> What this task involves: Please repeat, from the entries that follow, the lines from the one containing "switchActive value only" through the one containing "--rm -v /mnt/c/Users/drish/Documents/PureCN/Intervals:/in_bed/" exactly, adding nothing.

#### Dataset extract

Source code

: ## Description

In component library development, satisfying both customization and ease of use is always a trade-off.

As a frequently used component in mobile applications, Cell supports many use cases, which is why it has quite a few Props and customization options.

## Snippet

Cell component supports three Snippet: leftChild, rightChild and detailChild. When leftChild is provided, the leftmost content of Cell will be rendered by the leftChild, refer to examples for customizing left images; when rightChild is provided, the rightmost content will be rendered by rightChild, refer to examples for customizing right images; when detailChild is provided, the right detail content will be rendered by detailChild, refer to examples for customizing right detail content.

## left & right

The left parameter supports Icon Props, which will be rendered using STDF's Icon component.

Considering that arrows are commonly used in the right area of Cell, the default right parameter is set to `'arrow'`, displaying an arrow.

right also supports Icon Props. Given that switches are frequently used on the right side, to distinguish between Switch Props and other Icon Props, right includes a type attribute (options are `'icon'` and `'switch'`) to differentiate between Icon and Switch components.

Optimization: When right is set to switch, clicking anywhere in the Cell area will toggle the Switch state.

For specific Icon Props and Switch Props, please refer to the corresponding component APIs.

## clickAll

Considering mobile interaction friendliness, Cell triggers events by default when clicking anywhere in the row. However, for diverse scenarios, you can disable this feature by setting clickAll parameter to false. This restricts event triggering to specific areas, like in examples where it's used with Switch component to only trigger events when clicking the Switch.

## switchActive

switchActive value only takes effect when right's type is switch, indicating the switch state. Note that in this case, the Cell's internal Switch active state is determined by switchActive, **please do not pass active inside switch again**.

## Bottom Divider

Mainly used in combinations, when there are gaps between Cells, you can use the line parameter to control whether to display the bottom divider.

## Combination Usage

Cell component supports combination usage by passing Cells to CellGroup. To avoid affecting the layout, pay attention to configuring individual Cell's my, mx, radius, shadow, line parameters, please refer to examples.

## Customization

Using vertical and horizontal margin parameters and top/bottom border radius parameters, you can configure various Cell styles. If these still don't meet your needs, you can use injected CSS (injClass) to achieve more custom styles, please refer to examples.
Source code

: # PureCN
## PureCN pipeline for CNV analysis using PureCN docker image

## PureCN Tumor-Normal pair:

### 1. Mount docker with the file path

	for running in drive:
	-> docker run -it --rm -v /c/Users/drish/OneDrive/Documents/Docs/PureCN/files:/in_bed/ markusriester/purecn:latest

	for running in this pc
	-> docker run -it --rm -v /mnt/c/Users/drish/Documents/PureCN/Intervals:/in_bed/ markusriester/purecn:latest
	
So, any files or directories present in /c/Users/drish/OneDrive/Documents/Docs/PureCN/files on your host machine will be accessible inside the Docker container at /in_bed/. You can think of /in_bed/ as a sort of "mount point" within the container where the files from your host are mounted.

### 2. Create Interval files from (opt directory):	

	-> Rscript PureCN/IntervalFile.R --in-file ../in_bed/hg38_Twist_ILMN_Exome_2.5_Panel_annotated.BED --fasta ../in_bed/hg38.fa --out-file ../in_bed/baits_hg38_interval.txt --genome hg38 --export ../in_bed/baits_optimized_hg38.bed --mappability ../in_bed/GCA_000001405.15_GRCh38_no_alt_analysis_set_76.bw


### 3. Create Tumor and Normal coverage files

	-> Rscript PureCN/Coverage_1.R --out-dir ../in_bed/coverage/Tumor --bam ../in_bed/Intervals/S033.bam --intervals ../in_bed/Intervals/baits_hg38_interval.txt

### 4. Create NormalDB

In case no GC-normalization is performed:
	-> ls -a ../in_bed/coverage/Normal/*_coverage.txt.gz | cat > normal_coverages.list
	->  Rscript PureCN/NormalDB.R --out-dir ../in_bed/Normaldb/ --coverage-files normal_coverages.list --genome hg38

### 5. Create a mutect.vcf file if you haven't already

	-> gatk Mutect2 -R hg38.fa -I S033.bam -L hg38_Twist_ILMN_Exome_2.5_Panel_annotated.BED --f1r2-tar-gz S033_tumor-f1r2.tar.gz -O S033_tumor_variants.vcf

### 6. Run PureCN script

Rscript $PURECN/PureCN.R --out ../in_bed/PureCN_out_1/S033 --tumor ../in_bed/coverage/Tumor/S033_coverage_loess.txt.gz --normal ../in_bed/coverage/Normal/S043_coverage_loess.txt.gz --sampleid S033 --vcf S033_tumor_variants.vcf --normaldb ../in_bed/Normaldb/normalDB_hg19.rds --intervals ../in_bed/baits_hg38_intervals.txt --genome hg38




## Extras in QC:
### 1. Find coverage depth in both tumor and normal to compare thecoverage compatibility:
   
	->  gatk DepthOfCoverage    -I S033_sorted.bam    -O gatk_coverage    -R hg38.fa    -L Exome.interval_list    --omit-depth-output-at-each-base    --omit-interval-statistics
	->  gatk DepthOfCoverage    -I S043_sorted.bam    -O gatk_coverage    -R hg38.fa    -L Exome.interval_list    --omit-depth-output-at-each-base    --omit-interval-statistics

########

> Solution for this exercise:
switchActive value only takes effect when right's type is switch, indicating the switch state. Note that in this case, the Cell's internal Switch active state is determined by switchActive, **please do not pass active inside switch again**.

## Bottom Divider

Mainly used in combinations, when there are gaps between Cells, you can use the line parameter to control whether to display the bottom divider.

## Combination Usage

Cell component supports combination usage by passing Cells to CellGroup. To avoid affecting the layout, pay attention to configuring individual Cell's my, mx, radius, shadow, line parameters, please refer to examples.

## Customization

Using vertical and horizontal margin parameters and top/bottom border radius parameters, you can configure various Cell styles. If these still don't meet your needs, you can use injected CSS (injClass) to achieve more custom styles, please refer to examples.
Source code

: # PureCN
## PureCN pipeline for CNV analysis using PureCN docker image

## PureCN Tumor-Normal pair:

### 1. Mount docker with the file path

	for running in drive:
	-> docker run -it --rm -v /c/Users/drish/OneDrive/Documents/Docs/PureCN/files:/in_bed/ markusriester/purecn:latest

	for running in this pc
	-> docker run -it --rm -v /mnt/c/Users/drish/Documents/PureCN/Intervals:/in_bed/ markusriester/purecn:latest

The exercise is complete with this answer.